$P_n[0,1]$ be the set of all polynomial of degree atmost $n$ with supnorm is it a closed in $C[0,1]$? $P_n[0,1]$ be the set of all polynomial of degree atmost $n$ with supnorm is it a closed in $C[0,1]$? and $P[0,1]$ is set of all polynomials in $C[0,1]$  I know which is dense in $C[0,1]$ as we know by Weirstrass Polynomial approximation theorem any continous function can be uniformly approximated by sequence of polynomials. 
Thank you for  help. 
 A: $P_n[0,1]$ is an $n+1$-dimensional subspace of $C[0,1]$. In any topological vector space, a finite-dimensional subspace is closed. So, yes, $P_n[0,1]$ is closed in $C[0,1]$ with respect to the uniform norm (sup norm). In fact, the same is also true for any other norm that makes $C[0,1]$ a topological vector space.
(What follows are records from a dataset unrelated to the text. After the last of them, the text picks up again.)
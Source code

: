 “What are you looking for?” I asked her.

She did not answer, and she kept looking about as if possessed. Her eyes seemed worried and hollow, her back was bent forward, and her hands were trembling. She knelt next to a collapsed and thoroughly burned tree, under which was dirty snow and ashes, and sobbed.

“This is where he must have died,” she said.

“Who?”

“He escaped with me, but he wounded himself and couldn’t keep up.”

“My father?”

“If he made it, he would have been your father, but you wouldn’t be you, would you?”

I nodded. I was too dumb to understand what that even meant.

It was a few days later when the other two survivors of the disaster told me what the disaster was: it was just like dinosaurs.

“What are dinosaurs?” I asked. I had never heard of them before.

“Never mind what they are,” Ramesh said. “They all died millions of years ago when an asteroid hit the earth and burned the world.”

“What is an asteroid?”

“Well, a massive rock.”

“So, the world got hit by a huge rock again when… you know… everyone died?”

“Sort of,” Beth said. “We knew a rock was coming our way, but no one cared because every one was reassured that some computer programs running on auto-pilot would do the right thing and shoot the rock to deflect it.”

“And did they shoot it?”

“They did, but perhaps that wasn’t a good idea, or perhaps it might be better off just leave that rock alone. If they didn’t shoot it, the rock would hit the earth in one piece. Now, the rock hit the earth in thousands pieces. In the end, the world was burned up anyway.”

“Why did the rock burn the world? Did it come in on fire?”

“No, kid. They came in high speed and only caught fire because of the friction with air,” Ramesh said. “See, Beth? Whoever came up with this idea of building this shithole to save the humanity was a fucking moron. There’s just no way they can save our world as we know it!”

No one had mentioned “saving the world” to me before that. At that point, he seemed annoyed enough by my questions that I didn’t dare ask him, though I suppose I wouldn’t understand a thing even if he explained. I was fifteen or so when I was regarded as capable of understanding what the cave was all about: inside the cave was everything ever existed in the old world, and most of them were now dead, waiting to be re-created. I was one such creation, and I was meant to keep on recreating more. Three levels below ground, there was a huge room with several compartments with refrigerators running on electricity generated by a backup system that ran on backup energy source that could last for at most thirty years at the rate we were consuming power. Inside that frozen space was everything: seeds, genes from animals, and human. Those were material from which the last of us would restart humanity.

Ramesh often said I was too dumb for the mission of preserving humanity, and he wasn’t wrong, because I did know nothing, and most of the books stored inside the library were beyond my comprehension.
The fact that finite-dimensional subspaces are closed is fairly well known, I think. There's a proof in these notes. Please see theorem 3G on page 8. The proof seems very long and roundabout, to me. I'll look for something shorter/simpler.
A nicer proof (in my opinion) can be found here, paraphrased from Bourbaki, which is where I must have learned all this, I suppose, many decades ago.
Just discovered that the question is a duplicate of this one, which has good answers.
A: All finite dimensional normed spaces of the same fixed dimension are isomorphic to each other. In your case, $P_n[0,1]$ is an $n+1$-dimensional normed space and so is isomorphic to $\ell_{\infty}^{n+1}$, which is clearly closed.
You are correct when you say that any continuous function can be uniformly approximated by a sequence of polynomials, but this does not mean that $P_n[0,1]$ is not closed. If $f \in C[0,1]$, we do not necessarily have that $f \in P_n[0,1]$ or $\overline{P_n[0,1]}$, for some fixed $n$. Instead we have that
$$
f \in \overline{ \bigcup_n P_n[0,1]}.
$$
If $p_k$ is a sequence of polynomials converging to $f$ in the uniform norm, then we should expect that the degree of $p_k$ goes to $\infty$ as $k\to \infty$ (unless $f$ happens to be a polynomial).